**Description of the task**
Only the lines holding "สำหร" are wanted here; copy each from the listing.

**Records supplied**
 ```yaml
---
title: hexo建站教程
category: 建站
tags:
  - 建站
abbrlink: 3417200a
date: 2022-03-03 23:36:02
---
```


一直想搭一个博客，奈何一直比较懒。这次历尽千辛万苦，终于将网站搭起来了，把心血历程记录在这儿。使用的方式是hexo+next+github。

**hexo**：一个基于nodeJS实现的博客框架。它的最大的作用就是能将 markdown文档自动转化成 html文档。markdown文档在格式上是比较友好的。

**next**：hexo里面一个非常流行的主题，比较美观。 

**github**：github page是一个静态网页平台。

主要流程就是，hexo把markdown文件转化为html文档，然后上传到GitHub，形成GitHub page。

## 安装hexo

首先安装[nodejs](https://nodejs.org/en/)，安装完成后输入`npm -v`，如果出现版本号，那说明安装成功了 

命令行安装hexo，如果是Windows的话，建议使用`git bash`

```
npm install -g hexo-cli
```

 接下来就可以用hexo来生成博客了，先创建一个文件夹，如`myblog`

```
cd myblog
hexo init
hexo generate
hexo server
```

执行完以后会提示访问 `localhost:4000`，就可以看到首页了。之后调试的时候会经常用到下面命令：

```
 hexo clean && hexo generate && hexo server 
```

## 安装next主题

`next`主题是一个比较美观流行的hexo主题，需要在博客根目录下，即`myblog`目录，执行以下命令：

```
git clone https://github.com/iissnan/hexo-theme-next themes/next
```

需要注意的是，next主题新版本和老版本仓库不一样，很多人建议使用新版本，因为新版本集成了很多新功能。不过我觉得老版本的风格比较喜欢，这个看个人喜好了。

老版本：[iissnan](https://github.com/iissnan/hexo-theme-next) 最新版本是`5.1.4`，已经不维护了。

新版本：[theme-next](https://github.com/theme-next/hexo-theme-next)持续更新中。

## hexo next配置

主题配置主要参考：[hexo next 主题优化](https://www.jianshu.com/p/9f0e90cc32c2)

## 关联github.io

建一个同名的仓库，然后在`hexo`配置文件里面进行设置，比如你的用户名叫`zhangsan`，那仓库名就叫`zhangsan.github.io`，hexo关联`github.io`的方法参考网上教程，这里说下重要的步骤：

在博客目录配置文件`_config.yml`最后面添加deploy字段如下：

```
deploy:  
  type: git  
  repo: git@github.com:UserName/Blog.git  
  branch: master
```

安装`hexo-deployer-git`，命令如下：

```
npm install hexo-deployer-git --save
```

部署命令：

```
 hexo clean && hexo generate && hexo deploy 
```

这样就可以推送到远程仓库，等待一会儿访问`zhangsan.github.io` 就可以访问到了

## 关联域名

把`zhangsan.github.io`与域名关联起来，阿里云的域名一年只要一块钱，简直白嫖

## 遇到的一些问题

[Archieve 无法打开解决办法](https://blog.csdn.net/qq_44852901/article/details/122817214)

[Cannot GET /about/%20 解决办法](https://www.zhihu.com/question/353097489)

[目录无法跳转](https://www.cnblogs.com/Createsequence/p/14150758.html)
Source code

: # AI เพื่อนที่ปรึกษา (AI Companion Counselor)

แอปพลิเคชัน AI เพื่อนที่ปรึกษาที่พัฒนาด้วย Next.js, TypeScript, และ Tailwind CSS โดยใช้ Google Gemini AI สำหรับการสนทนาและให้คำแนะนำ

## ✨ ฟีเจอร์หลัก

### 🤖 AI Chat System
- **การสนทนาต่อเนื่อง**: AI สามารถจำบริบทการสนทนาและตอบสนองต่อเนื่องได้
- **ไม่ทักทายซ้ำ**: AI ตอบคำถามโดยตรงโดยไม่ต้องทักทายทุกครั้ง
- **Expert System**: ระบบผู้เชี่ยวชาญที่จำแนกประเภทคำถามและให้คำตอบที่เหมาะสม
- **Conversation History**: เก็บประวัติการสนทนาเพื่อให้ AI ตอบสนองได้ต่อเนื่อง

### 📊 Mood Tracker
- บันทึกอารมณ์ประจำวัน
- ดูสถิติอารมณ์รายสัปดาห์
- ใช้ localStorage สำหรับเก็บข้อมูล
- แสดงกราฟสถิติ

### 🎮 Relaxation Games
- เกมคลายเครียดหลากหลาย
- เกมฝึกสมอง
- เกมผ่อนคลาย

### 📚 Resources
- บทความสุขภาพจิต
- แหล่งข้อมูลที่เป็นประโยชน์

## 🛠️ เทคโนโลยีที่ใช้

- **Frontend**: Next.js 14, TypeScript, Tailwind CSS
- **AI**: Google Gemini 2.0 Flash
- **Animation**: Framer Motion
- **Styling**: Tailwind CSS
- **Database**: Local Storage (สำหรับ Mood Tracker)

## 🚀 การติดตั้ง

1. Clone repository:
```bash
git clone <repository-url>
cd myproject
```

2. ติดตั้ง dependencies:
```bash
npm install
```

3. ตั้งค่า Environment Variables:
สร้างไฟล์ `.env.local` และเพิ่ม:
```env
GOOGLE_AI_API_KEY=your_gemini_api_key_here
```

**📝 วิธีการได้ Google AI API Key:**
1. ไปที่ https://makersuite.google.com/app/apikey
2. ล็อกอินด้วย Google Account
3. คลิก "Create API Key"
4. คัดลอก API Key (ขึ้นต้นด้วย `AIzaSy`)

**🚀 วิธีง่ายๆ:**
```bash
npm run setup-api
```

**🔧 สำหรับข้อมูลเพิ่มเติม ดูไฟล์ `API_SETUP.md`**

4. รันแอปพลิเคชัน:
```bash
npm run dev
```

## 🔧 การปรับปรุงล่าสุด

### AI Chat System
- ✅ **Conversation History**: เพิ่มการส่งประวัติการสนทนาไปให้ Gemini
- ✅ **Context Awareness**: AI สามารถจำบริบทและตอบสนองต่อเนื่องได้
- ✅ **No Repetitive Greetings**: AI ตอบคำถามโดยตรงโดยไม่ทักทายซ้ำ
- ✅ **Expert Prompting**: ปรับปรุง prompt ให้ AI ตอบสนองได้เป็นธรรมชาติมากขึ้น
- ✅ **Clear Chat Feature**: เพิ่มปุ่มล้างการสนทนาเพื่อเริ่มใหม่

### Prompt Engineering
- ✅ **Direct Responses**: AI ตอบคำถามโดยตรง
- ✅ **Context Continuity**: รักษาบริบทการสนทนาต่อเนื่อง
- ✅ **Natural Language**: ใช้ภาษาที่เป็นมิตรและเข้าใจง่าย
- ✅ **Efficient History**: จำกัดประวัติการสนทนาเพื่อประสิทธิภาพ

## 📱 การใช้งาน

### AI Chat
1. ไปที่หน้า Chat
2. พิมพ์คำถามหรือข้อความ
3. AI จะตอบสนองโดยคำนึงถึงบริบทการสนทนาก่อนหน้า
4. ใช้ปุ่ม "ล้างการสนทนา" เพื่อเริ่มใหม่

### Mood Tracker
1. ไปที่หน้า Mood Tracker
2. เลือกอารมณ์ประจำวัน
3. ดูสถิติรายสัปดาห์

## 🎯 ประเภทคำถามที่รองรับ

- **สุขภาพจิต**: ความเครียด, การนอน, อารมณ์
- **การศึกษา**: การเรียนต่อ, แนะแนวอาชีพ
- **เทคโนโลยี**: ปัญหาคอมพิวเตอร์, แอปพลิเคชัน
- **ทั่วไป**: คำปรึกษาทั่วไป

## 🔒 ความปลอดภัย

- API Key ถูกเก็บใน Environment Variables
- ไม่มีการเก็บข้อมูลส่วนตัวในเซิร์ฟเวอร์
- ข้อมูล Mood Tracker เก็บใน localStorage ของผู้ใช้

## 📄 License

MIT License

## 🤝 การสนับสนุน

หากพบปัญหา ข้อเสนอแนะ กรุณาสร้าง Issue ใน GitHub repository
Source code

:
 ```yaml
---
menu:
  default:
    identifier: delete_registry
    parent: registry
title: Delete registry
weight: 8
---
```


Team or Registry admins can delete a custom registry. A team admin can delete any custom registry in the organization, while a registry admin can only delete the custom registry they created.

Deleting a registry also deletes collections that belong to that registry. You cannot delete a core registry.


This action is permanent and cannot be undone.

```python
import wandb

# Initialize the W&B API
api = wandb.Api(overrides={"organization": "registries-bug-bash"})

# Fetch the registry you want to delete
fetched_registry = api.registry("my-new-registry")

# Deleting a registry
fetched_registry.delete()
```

**Result of the exercise**
แอปพลิเคชัน AI เพื่อนที่ปรึกษาที่พัฒนาด้วย Next.js, TypeScript, และ Tailwind CSS โดยใช้ Google Gemini AI สำหรับการสนทนาและให้คำแนะนำ
- ใช้ localStorage สำหรับเก็บข้อมูล
- **Database**: Local Storage (สำหรับ Mood Tracker)
**🔧 สำหรับข้อมูลเพิ่มเติม ดูไฟล์ `API_SETUP.md`**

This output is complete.